> _Problem requirements_: Answer with one number only: how many lines in the material contain "Usage".

> _Data extract_:
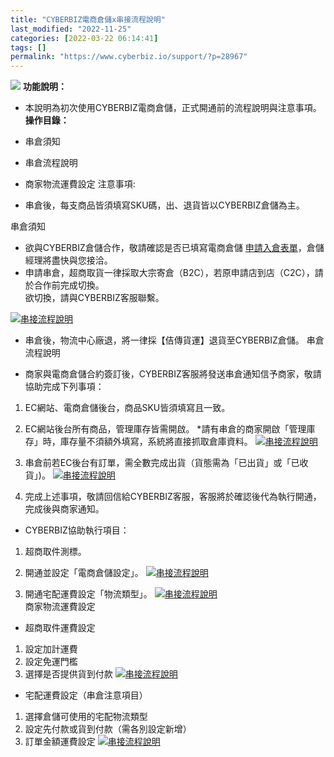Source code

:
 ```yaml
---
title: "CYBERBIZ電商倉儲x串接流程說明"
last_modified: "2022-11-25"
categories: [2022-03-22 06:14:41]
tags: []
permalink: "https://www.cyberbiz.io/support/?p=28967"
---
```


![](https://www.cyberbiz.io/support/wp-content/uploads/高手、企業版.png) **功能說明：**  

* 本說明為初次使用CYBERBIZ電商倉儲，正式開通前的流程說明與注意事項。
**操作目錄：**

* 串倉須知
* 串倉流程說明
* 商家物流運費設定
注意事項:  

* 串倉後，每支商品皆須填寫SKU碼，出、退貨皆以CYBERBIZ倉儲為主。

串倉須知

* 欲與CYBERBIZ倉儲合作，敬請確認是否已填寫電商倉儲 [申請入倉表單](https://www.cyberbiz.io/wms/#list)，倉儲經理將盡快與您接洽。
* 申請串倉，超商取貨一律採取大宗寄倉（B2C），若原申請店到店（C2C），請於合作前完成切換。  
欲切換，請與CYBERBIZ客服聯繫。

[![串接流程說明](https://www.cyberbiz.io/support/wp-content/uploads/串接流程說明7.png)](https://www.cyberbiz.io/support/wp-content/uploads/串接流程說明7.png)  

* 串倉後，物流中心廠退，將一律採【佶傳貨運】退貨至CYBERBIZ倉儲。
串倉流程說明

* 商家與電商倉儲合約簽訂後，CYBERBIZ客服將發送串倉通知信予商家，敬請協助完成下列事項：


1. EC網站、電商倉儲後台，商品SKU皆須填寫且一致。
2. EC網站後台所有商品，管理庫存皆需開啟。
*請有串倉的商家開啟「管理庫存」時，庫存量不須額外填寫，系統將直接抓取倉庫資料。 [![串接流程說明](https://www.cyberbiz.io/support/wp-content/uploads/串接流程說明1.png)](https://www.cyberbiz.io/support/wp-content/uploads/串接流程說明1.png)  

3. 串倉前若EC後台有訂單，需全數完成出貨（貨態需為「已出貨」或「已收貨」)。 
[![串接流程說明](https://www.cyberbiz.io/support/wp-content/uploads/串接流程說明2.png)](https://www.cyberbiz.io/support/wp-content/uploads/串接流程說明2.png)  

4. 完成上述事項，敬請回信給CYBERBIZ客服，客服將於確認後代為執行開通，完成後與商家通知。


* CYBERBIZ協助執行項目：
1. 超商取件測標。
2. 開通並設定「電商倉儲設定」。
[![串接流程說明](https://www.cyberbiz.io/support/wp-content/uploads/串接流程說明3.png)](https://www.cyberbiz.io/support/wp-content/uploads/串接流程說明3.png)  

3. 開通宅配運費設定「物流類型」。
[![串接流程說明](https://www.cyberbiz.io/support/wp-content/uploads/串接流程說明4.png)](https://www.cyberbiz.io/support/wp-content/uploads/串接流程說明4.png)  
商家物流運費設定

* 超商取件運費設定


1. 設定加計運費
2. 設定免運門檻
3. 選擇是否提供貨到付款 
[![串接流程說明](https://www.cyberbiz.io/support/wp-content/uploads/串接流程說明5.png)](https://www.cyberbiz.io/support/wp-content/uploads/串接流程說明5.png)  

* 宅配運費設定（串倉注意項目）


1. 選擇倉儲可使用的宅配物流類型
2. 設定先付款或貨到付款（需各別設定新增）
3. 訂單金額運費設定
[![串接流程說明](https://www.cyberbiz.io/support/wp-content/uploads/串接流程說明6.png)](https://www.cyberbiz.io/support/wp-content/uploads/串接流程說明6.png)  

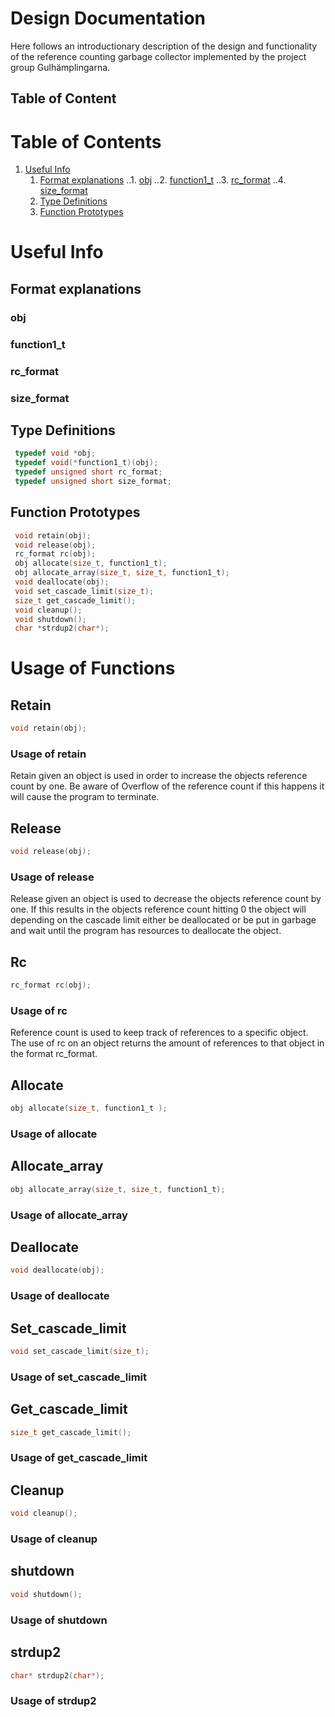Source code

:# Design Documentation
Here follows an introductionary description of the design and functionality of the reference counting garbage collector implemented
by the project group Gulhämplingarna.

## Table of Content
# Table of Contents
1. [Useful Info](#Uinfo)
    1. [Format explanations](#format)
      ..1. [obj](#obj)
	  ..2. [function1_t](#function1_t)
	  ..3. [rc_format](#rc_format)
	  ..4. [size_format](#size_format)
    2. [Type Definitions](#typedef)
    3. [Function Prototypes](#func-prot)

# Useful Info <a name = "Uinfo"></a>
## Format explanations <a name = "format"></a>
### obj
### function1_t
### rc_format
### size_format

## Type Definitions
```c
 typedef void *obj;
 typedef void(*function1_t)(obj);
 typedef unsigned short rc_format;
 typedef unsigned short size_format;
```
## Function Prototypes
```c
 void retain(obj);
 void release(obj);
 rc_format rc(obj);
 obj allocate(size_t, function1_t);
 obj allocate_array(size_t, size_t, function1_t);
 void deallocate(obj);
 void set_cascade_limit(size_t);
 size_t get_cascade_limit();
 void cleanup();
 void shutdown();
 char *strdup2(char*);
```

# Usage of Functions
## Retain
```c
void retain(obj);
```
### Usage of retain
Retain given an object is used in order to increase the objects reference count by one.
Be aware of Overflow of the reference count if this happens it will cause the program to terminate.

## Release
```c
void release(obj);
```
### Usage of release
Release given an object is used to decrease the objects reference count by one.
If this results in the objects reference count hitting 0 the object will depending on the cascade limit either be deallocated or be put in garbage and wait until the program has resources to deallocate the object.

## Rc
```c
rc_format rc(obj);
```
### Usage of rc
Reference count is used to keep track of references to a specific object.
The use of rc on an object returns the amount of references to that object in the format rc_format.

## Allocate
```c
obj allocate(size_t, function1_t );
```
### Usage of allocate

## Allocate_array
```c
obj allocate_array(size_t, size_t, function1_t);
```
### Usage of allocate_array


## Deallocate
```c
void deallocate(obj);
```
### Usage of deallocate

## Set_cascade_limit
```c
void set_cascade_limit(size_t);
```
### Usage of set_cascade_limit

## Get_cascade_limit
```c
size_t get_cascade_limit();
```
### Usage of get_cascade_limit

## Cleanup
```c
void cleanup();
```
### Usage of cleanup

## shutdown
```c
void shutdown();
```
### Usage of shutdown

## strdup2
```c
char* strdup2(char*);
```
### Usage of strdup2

> _Solution below_: 12